Buchtipp: „Wie ich zum besten Schlagzeuger der Welt wurde - und warum“

06.01.2012 | 13:45 Uhr
Buchtipp: „Wie ich zum besten Schlagzeuger der Welt wurde - und warum“
Spannende Lektüre. Foto: Jakob Studnar

Attendorn.   Der Rythmus stimmt, findet Zeus-Reporterin Helena. „Wie ich zum besten Schlagzeuger der Welt wurde - und warum“ ist ein Roman, der sie zum Lachen und Weinen gebracht hat.

In „Wie ich zum besten Schlagzeuger der Welt wurde - und warum“ geht es nicht, wie man es zunächst erwarten würde, nur um das Instrument Schlagzeug. Das Buch handelt von einem Jungen namens Steven, der sich selbst als einen rappeldürren Spinner sieht und gut Schlagzeug spielt. Und um seinen kleinen Bruder, der schwerkrank wird.

Der Bruder heißt Jeffrey und Steven findet den Kleinen höchst nervig. Aber dann muss Jeffrey wegen eines „kleinen“ Unfalls zum Arzt. Er hat sich an der Arbeitsplatte in der Küche den Kopf gestoßen und blutet seitdem ohne Pause aus der Nase. Aber beim Arzt stellt sich auf einmal heraus, dass Jeff eine schlimme Krankheit hat: Leukämie, also Blutkrebs.

Hineingezogen in die Geschichte

Seit diesem Augenblick fahren Jeff und die Mutter der Brüder fast jede Woche in eine Klinik in Philadelphia, in der Jeffrey seinen Kampf gegen den Krebs angetreten hat.
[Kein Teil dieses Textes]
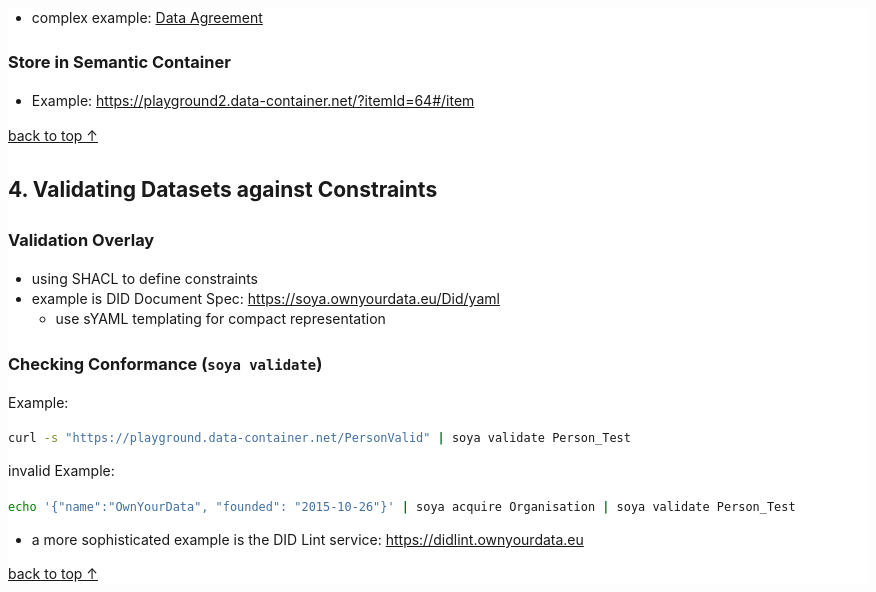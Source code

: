   * complex example: [Data Agreement](https://soya-form.ownyourdata.eu/?schemaDri=D2A&data=%7B%22purposes%22%3A%5B%7B%22purpose_description%22%3A%22green+claim+for+honey+batch%22%2C%22purpose%22%3A%5B%22scdv%3Agreen_claim%22%5D%2C%22processing%22%3A%5B%22scdv%3Aquery%22%2C%22scdv%3Astore%22%5D%2C%22recipient%22%3A%5B%22scdv%3Adata_space%22%2C%22scdv%3Aauthority%22%5D%2C%22storage_location%22%3A%5B%22scdv%3AEU%22%5D%2C%22retention_period%22%3A%22P0Y6M0DT0H0M0S%22%2C%22service%22%3A%22Honey+Production%22%2C%22geographic_restriction%22%3A%22EEA%22%2C%22jurisdiction%22%3A%22Vienna%22%2C%22withdrawal_method%22%3A%22contact+via+email+office%40babelfish.org%22%2C%22authority_party%22%3A%22Austrian+Chamber+of+Commerce%22%2C%22cii_information%22%3A%5B%7B%22sensitivity%22%3A%22none%22%2C%22attribute_id%22%3A%22https%3A%2F%2Fsoya.ownyourdata.eu%2FHoneyBatch%3AHoneyBatch.beekeeper_did%22%2C%22data_optional%22%3Afalse%2C%22attribute_type%22%3A%5B%22scdv%3Aidentity%22%5D%7D%2C%7B%22sensitivity%22%3A%22csi%22%2C%22attribute_id%22%3A%22https%3A%2F%2Fsoya.ownyourdata.eu%2FHoneyBatch%3AHoneyBatch.volume%22%2C%22attribute_type%22%3A%5B%22scdv%3Aagricultural%22%5D%7D%2C%7B%22sensitivity%22%3A%22csi%22%2C%22attribute_id%22%3A%22https%3A%2F%2Fsoya.ownyourdata.eu%2FHoneyBatch%3AHoneyBatch.wanderkarte%22%2C%22attribute_type%22%3A%5B%22scdv%3Aagricultural%22%5D%2C%22data_optional%22%3Atrue%7D%5D%2C%22data_controllers%22%3A%5B%7B%22name%22%3A%22DISP%22%2C%22address%22%3A%22Street+2%2C+A-1010+Vienna%22%2C%22party_type%22%3A%22Chamber+of+Commerce%22%2C%22organization_id%22%3A%22did%3Aoyd%3AzQmbp9vm7VszVUj1gwGrsvZX5uHiXeFw2jsCbTRwDd5SYxp%40babelfish.data-container.net%22%7D%5D%2C%22data_owners%22%3A%5B%7B%22name%22%3A%22Imkerei+Hans+Huber%22%2C%22address%22%3A%22Street+1%2C+A-1010+Vienna%22%2C%22party_type%22%3A%22WKO%22%2C%22organization_id%22%3A%22did%3Aoyd%3AzQmcHfufF5xtjhgqDbXmWeSSd2WKoncQC1S4dajk8eNnPM5%40babelfish.data-container.net%22%7D%5D%7D%5D%7D)

### Store in Semantic Container

* Example: https://playground2.data-container.net/?itemId=64#/item

[back to top ↑](#top)


## 4. Validating Datasets against Constraints

### Validation Overlay

* using SHACL to define constraints
* example is DID Document Spec: https://soya.ownyourdata.eu/Did/yaml
  * use sYAML templating for compact representation

### Checking Conformance (`soya validate`)

Example:

```bash
curl -s "https://playground.data-container.net/PersonValid" | soya validate Person_Test
```

invalid Example:
```bash
echo '{"name":"OwnYourData", "founded": "2015-10-26"}' | soya acquire Organisation | soya validate Person_Test 
```

* a more sophisticated example is the DID Lint service: https://didlint.ownyourdata.eu

[back to top ↑](#top)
Zuhause bleiben Steven und sein Vater. Und da die Mutter wegen Jeff ihren Job aufgegeben hat, muss der Vater lange und hart arbeiten. Die Familie bekommt Probleme: Die Rechnungen häufen sich und sie wissen nicht, wie sie alles bezahlen sollen. Für Steven bleibt fast keine Zeit mehr übrig, er fühlt sich vernachlässigt und wird in der Schule immer schlechter. Das einzige, was ihm noch Spaß macht, ist Schlagzeug spielen.

Das Buch geht um das erste von insgesamt fünf Jahren Therapie, die Jeffrey bestehen muss. Es kommen zwar ein paar Begriffe vor, die wahrscheinlich nur Schlagzeuger kennen, aber trotzdem war dieses Buch für mich leicht zu verstehen. Man konnte sich leicht mit Steven identifizieren und ich wurde förmlich in das Buch hineingezogen und konnte nicht mehr aufhören, es zu lesen.

Manchmal musste ich weinen

Das Schöne war, dass das Buch viele lustige und schöne Stellen hatte. Aber auch viele traurige. So musste ich manchmal echt mit den Tränen kämpfen oder manchmal sogar richtig weinen. Ich konnte Stevens Handlungen gut nachvollziehen und hatte manchmal echt Mitleid mit ihm. Aber es hat mich auch geschockt, was Jeffrey alles erleiden musste.

Das Buch beschreibt nämlich auch die Methoden, wie man Jeffrey behandelte und untersuchte. So musste ihm auch manchmal schmerzhaft Knochenmark entnommen werden. Ich habe Jeffs Mut echt bewundert, da ich mir nicht sicher war, ob ich so etwas auch schaffen würde.

Ich finde, dass „Wie ich zum besten Schlagzeuger der Welt wurde- und warum“ ein wunderschönes Buch ist, das ich bestimmt nicht nur einmal lesen werde.